Marlborough Express - Weekend Express
Fire destroys Marlborough grain store
A fire destroys a grain store at the Blenheim railway station, this week 110 years ago, as we take a flick through the archives. From the Marlborough Express, March 23, 1914:
In the course of one sensational hour or so on Saturday afternoon, a material portion of the Marlborough harvest of 1913-14 was transformed from an influential marketable commodity into a mass of comparatively worthless debris, counting for nothing in the mercantile circles where it was a factor of much consequence.
Messrs J. J. Corry and Co.’s iron building on the river side of the Blenheim railway station was the most capacious grain store in the district, and, being fully stocked at the time, contained over 22,000 sacks of malting barley, about 2400 sacks of seed peas, and quantities of binder twine and general merchandise. The collection of barley, it is believed, was the largest held under one roof in Now Zealand. It represented some 25 per cent of the last season’s barley output in Marlborough. The “carry-over” from the previous season was a small one.

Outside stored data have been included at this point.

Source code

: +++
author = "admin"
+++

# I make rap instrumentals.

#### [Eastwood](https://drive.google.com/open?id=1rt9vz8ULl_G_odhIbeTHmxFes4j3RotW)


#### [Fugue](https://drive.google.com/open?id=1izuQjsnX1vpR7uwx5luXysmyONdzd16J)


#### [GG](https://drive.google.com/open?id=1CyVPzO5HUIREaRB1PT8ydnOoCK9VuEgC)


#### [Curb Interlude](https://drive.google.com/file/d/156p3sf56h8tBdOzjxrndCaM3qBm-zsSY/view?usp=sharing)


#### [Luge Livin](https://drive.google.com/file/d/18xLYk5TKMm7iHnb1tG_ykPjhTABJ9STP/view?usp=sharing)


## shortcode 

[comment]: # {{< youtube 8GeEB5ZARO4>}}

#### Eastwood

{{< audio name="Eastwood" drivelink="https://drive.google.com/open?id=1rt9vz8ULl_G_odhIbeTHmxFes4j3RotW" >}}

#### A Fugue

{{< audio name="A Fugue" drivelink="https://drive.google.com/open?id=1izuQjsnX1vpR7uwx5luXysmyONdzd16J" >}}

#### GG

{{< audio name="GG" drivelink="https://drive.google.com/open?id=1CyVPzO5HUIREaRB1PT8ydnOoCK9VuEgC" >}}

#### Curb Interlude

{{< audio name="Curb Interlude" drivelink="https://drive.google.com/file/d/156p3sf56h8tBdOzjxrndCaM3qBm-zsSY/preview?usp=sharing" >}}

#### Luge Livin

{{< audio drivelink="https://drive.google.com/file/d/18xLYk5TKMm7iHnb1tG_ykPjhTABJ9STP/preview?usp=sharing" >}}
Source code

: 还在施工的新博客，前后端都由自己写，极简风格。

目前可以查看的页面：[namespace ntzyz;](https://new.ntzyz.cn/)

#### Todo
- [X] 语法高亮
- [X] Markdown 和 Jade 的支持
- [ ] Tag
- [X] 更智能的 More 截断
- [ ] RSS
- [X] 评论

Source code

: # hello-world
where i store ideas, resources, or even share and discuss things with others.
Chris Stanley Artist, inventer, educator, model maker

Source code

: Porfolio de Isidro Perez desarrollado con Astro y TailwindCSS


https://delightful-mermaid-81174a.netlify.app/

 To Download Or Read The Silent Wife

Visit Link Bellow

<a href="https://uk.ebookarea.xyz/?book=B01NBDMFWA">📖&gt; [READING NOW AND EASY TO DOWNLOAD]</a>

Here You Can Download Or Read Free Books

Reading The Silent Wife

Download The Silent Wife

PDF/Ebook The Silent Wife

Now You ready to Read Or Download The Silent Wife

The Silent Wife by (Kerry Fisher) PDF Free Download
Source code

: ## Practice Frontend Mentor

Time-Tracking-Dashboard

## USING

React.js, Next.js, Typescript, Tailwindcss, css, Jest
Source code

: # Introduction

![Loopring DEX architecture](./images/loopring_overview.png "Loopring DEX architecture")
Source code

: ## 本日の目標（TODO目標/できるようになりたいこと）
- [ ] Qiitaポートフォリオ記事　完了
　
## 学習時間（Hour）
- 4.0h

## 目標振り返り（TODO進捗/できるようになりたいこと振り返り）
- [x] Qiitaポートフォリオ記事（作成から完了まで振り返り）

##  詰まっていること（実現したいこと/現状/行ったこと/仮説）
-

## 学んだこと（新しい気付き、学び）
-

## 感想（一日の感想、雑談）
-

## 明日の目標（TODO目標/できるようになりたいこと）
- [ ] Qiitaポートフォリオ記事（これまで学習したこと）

The firebells rang out at about two o’clock and imposing volumes of black smoke, scintillating with sparks, were seen to belch up, and, impelled by a fair wind from the south-east, roll over Grove Road and obscure the northern sky.
The grain-dressing machinery in the
building had been operating continuously for six weeks, being worked on shifts at high pressure, in order that the urgent requirements of Messrs Corry and Co.’s clients might be satisfied.
Eight men were employed in the store throughout the morning, and six of the staff left for luncheon at one o’clock, Messrs Barrett and Roberts remaining in charge.
A number of the men returned at about 1.45, and shortly afterwards it was noticed that flames, with their seat apparently under or in the flooring, were bursting out near the 14 h.p. gas engine driving the machinery.
The staff tackled the outbreak promptly, but the fire, catching the fluff on the bags of grain filling up all available space, ran along with lightning rapidity, and, it is said, attained a fury beyond all hope of resistance when the gas receptacle of the gas engine exploded.
Within a few moments, in fact, the building had to be hurriedly deserted, and one of the staff, Mr Martella, barely escaped with his life, having to fight his way through dense smoke and advancing flames.
The cause of the outbreak is wholly speculative.
There was an unusually large number of people in town, and the alarm was followed by an exciting rush through the main streets and across the railway line. The whirling traffic and the moving trains constituted not a small source of danger, but the crowds that watched the conflagration assembled and dispersed without accident.